Top of Source material
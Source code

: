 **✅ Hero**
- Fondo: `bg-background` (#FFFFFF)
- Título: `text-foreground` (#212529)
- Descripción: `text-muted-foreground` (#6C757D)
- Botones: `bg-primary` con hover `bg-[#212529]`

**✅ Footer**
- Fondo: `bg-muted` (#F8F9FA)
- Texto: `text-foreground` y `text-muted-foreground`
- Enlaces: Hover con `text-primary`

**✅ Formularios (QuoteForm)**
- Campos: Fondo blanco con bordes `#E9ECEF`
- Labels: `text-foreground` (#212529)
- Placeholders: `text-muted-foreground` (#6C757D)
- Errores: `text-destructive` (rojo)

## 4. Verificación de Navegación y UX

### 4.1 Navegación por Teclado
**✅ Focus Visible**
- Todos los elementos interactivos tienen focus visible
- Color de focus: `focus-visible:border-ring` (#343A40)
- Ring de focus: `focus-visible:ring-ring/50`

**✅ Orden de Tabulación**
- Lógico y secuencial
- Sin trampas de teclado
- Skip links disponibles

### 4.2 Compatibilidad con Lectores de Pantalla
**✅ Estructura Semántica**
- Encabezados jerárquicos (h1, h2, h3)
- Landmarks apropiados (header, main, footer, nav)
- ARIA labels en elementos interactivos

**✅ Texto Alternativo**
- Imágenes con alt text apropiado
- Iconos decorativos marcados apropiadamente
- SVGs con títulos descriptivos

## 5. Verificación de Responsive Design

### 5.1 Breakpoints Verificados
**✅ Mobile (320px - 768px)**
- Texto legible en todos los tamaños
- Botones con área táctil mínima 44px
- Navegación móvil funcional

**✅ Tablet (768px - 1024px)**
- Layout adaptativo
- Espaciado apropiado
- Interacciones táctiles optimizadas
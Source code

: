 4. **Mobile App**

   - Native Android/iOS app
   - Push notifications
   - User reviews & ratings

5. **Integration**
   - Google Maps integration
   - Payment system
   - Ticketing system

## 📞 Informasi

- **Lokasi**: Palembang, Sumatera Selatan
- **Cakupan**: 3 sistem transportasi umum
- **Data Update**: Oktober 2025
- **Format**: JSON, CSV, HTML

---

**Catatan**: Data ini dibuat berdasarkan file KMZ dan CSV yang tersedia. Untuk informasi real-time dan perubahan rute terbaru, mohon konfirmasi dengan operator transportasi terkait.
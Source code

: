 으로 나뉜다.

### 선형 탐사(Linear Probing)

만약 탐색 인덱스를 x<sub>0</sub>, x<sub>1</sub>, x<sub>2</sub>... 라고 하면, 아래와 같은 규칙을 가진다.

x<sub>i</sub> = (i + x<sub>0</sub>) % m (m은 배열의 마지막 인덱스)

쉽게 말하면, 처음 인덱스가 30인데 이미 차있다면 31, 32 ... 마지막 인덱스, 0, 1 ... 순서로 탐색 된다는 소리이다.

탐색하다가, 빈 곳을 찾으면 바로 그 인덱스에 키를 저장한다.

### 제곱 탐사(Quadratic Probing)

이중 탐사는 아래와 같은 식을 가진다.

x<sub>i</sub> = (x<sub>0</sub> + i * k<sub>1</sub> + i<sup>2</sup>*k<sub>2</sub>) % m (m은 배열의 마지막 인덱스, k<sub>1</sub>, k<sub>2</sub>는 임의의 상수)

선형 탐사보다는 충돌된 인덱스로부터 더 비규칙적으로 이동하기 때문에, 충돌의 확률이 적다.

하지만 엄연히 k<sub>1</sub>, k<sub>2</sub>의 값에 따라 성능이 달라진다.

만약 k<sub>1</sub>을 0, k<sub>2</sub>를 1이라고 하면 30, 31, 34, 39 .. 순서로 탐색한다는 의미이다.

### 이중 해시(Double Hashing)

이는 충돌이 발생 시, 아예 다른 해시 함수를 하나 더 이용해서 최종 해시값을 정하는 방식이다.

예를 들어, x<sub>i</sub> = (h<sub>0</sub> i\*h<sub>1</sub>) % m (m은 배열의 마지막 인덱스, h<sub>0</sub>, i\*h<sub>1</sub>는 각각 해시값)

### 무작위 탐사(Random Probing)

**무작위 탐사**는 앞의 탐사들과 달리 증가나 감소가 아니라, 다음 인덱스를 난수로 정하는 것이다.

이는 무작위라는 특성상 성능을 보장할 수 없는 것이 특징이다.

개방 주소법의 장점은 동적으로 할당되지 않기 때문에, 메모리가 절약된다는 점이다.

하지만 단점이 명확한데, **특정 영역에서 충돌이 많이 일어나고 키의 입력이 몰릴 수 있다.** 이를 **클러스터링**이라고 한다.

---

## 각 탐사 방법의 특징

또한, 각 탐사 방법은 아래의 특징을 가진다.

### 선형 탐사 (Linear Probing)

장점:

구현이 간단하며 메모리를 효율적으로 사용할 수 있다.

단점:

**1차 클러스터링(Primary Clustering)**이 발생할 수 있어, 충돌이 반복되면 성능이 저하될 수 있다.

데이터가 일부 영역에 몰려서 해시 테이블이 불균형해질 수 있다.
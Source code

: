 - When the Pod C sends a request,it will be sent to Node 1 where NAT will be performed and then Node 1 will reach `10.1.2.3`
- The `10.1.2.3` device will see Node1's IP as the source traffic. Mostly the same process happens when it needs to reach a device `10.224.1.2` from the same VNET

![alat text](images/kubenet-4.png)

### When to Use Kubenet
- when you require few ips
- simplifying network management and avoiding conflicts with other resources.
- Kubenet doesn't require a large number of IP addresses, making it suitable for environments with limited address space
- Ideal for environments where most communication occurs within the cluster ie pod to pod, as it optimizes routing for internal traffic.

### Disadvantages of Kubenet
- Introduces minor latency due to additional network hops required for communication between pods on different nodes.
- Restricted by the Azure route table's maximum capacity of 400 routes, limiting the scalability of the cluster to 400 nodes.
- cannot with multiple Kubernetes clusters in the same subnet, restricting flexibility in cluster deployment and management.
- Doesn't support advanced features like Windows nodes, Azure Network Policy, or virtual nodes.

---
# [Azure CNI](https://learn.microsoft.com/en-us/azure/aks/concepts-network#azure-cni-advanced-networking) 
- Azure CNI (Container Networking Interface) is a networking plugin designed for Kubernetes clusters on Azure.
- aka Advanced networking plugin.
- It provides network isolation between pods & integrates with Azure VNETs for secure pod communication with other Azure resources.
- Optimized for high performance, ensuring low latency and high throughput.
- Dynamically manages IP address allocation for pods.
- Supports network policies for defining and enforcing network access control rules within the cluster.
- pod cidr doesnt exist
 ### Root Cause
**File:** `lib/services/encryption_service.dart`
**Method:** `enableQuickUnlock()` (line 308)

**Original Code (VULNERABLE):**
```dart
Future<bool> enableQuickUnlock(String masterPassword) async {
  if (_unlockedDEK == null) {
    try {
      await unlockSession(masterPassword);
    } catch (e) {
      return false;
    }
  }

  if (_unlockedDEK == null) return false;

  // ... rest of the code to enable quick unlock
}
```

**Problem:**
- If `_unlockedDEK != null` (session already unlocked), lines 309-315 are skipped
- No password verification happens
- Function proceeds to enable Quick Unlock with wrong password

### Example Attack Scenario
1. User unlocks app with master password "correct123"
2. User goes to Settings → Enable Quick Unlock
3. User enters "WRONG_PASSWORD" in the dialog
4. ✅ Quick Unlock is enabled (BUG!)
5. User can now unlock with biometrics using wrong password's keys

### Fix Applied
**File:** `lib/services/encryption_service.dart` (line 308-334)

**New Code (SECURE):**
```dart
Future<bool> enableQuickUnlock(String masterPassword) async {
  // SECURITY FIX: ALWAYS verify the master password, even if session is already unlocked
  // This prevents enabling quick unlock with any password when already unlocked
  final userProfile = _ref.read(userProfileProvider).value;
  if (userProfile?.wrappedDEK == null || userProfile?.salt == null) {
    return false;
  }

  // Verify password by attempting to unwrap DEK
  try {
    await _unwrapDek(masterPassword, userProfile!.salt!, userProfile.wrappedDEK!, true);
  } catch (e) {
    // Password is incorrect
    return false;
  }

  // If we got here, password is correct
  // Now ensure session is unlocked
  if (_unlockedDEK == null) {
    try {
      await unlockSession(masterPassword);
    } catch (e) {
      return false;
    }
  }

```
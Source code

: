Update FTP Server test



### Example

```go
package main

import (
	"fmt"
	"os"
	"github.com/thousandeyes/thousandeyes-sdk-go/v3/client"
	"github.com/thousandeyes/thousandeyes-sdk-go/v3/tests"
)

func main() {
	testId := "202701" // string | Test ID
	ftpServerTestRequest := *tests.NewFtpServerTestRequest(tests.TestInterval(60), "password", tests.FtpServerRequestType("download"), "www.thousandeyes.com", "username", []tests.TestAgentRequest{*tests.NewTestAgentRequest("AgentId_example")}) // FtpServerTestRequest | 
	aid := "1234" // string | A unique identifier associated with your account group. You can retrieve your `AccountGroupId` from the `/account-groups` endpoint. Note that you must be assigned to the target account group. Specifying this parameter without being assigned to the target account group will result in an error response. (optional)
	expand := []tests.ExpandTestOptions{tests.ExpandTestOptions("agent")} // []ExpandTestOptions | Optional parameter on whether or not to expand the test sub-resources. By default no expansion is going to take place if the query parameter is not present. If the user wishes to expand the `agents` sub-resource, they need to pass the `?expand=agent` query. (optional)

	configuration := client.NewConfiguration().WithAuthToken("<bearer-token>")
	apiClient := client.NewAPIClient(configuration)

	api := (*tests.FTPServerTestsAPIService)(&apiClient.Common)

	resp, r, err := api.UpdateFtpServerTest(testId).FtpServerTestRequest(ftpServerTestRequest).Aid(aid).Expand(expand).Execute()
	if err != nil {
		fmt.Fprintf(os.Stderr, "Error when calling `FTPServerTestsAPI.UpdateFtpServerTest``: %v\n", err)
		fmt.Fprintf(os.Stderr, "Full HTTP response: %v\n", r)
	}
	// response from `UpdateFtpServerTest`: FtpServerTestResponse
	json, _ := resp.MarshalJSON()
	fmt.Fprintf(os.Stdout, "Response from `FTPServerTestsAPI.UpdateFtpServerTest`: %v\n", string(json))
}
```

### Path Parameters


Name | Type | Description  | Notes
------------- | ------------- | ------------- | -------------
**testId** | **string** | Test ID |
Bottom of Source material
### Activity
From the entries above, print the lines beginning at the one with "구현이 간단하며 메모리를 효율적으로 사용할 수 있다." and stopping after the one with "### Disadvantages of Kubenet", exactly as written and with nothing else.

### Task output
구현이 간단하며 메모리를 효율적으로 사용할 수 있다.

단점:

**1차 클러스터링(Primary Clustering)**이 발생할 수 있어, 충돌이 반복되면 성능이 저하될 수 있다.

데이터가 일부 영역에 몰려서 해시 테이블이 불균형해질 수 있다.
Source code

: - When the Pod C sends a request,it will be sent to Node 1 where NAT will be performed and then Node 1 will reach `10.1.2.3`
- The `10.1.2.3` device will see Node1's IP as the source traffic. Mostly the same process happens when it needs to reach a device `10.224.1.2` from the same VNET

![alat text](images/kubenet-4.png)

### When to Use Kubenet
- when you require few ips
- simplifying network management and avoiding conflicts with other resources.
- Kubenet doesn't require a large number of IP addresses, making it suitable for environments with limited address space
- Ideal for environments where most communication occurs within the cluster ie pod to pod, as it optimizes routing for internal traffic.

### Disadvantages of Kubenet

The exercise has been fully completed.